Imago said: I dont think i can get anything better in this society, i think this is the "normality": you have to stay with me otherwise im angry, i help you but you have to make me feel important ecc...
Just like a contract: doing something in order to get love back (Erich Fromm - "the art of loving").
I've tried to force myself but it doesnt work,
It might be common, but that doesn't make it 'normal' - normal is only what we choose to accept and repeat.
Of course it doesn't work as love. It works as trade & as long as the partners stay happy in their contract of trade there is no problem. But if they're calling it love, and pretending it's love, or hoping it's love, of course the façade will crack - it's not love, it's trade. Some can be honest and happy about relationships of trade, some even prefer it to love if the terms of the 'contract' are fair and agreed to honestly. It would be more honest to say I trade you, my company, my affection my attention, my whatever.. for your ...whatever, than it is to say I love you, if there is a 'thing' or 'condition' attached.
He's rich and can also help me a lot, but i feel uncomfortable at the way his happiness depends on me, otherwise will take revenge.

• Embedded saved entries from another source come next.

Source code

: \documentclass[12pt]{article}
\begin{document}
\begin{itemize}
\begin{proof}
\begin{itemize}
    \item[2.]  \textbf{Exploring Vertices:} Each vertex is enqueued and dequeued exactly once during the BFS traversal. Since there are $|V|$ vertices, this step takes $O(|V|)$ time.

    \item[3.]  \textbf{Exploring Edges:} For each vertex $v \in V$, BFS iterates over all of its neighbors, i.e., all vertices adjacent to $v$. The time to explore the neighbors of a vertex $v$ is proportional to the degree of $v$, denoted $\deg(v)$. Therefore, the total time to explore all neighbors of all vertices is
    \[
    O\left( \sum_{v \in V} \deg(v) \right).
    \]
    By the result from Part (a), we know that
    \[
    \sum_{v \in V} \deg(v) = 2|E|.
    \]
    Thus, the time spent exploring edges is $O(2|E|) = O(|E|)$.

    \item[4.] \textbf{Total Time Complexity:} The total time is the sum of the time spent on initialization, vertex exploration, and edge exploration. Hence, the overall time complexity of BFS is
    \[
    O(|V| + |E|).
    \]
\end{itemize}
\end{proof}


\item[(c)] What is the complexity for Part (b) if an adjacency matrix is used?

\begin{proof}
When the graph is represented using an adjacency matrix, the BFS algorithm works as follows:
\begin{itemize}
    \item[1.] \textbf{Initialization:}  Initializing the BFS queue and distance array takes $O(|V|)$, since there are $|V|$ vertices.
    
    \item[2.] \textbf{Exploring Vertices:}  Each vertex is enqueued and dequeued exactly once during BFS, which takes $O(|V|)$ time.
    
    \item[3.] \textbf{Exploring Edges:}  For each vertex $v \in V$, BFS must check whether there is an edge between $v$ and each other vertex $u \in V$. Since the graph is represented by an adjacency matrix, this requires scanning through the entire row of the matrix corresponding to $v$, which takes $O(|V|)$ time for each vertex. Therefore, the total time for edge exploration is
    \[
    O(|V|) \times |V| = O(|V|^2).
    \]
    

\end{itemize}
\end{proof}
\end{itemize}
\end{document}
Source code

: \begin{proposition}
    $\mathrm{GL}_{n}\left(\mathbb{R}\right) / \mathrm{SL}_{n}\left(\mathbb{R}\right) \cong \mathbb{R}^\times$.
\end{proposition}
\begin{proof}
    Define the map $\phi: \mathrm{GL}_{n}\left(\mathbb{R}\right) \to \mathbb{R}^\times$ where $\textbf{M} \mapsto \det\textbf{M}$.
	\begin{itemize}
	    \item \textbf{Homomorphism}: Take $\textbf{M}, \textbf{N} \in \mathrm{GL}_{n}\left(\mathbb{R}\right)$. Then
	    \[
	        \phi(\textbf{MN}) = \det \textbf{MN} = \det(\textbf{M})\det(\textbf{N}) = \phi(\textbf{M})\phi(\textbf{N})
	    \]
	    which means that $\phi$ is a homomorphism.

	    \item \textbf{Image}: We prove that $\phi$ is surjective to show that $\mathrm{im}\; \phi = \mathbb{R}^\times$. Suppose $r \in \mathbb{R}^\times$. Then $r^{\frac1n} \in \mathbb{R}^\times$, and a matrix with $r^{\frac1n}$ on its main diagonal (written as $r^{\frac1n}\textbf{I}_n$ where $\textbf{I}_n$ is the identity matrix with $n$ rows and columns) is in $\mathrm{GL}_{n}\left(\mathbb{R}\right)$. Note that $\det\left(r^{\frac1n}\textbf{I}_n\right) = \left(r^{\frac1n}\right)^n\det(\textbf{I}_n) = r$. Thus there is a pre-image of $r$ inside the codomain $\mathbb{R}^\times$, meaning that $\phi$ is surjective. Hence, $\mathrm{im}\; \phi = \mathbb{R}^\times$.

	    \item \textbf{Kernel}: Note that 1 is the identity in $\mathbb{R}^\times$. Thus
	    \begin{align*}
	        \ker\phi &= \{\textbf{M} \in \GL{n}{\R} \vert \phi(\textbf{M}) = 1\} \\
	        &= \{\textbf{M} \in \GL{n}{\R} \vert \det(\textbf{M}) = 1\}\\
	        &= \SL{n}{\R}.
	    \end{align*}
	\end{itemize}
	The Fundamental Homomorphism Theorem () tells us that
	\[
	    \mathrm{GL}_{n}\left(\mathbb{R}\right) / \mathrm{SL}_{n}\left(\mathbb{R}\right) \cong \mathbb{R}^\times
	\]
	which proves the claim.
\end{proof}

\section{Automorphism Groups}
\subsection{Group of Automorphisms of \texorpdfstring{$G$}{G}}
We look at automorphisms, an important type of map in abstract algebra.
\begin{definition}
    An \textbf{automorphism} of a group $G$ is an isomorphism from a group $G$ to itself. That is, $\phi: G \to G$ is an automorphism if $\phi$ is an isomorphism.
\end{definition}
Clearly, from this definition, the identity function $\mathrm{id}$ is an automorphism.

Can you turn this around and see how unfair - unloving, disrespectful it is / would be for him - for you to put him
in that 'role' and hold him to it? In a way, you doing what you accuse him of - making him responsible for your happiness or sorrow.
Love scores no points and holds no tally, it just is freely given & gratefully received in whatever form it manifests that generates an experience of gratitude & generosity in balance.

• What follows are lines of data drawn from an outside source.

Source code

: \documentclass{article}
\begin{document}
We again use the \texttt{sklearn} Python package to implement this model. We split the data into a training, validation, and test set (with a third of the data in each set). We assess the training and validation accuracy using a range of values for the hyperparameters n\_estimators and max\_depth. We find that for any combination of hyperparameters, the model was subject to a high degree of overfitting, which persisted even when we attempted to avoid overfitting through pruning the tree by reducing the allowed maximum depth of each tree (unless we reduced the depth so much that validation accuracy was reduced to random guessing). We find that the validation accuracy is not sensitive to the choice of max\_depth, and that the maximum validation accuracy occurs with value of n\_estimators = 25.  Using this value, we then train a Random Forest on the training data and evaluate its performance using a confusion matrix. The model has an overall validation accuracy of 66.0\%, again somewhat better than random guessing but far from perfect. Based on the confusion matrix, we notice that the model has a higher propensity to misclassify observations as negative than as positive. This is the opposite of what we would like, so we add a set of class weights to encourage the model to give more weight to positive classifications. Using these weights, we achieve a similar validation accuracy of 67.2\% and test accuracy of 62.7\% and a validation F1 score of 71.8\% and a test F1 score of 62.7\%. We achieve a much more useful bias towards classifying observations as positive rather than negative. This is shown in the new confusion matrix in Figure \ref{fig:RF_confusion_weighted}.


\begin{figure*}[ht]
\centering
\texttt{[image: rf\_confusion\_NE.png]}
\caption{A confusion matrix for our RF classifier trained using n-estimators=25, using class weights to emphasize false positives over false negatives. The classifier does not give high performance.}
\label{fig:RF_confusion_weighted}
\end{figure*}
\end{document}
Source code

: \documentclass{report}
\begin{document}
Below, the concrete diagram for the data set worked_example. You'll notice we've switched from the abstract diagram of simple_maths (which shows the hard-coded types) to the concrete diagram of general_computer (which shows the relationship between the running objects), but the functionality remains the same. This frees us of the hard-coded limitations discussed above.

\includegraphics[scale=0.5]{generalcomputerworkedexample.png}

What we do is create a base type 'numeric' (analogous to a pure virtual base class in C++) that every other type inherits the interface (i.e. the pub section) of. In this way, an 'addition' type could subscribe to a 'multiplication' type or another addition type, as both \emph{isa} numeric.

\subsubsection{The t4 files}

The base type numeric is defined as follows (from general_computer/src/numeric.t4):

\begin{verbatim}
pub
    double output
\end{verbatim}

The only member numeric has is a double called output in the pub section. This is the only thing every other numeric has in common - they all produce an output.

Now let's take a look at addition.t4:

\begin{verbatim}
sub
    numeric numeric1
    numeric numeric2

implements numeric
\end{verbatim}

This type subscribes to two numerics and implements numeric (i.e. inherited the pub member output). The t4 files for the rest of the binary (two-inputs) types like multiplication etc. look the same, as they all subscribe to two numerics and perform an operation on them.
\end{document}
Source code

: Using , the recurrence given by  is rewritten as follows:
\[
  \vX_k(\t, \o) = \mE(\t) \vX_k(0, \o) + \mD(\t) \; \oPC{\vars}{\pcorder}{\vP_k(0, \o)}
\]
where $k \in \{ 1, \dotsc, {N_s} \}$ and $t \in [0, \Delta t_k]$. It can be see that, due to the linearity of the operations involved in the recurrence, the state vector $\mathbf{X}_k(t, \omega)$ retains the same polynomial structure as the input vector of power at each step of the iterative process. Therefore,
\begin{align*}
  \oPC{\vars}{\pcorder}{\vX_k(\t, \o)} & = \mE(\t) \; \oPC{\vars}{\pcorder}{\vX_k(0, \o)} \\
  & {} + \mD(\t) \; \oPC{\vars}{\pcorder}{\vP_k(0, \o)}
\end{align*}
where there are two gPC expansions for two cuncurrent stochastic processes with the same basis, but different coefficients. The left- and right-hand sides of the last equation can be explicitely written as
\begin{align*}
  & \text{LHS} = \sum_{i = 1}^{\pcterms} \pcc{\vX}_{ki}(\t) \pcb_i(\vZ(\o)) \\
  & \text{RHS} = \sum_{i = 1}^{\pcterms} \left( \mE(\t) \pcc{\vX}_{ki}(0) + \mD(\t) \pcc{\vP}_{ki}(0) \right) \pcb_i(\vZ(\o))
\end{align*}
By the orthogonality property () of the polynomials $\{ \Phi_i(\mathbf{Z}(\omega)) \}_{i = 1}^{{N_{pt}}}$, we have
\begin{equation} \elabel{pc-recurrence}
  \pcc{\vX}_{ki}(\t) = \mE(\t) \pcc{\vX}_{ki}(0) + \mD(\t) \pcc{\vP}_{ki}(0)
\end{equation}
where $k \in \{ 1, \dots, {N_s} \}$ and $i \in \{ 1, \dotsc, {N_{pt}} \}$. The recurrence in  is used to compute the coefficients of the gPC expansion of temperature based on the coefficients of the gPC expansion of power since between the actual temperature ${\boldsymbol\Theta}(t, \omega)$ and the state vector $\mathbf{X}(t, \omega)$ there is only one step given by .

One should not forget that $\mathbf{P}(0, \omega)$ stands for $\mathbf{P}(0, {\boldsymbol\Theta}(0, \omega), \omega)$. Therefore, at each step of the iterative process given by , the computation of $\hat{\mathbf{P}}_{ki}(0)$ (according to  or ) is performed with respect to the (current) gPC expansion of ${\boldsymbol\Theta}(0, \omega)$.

Btw: do you have any experience of an enlightened relationship? How can real love work in close relationships??
Love works in close relationships or any relationship through one source alone - the person experiencing it.
The quality of the experience totally depends on the awareness, capacity & willingness of that one person.
Like Di said above, no one can control you unless you let them, this is true.
If you love yourself - love (are grateful for & generous to),
honour yourself - (do no thing in awareness that will bring regret),
cherish yourself (hold precious & be kind and nurturing to) &
respect yourself (be as love would be, honestly, for honesty is the highest form of love)
then you will know what it is and how it feels, and how to express to love, honour, cherish and respect others and to be loved, honoured, cherished and respected by others.
You can't demand that they do this, you can only notice IF they do, and try to notice if the lack of is in their awareness, capacity or willingness.
And because you love, honour, cherish & respect yourself and others you will be able to navigate & negotiate the trickier bits of boundary setting & keeping in a relative sense.
In one of the CWG books (book two) it explains this very well. What love is, and isn't. I've posted the gems I found in it both here & in my blog (link below). One of the things that ring soooo true and clangs like a very loud bell when it's out of whack----
Love is without need - because it is without need it seeks nothing not wishing to be held, to give nothing not joyously welcomed.'
Basically ^ this respects boundaries.
In a healthy relationship boundaries are awarely respected, and when we overstep the mark (it's likely we all carelessly do at some time or another- giving 'advice' where it's not wanted, labelling, putting our fears on others etc) we instinctively know / feel the imbalance & correct it, & in gratitude & generosity apologise - taking responsibility for it, even where no offence has been taken - forgiven... but mindfully. It's just 'different'.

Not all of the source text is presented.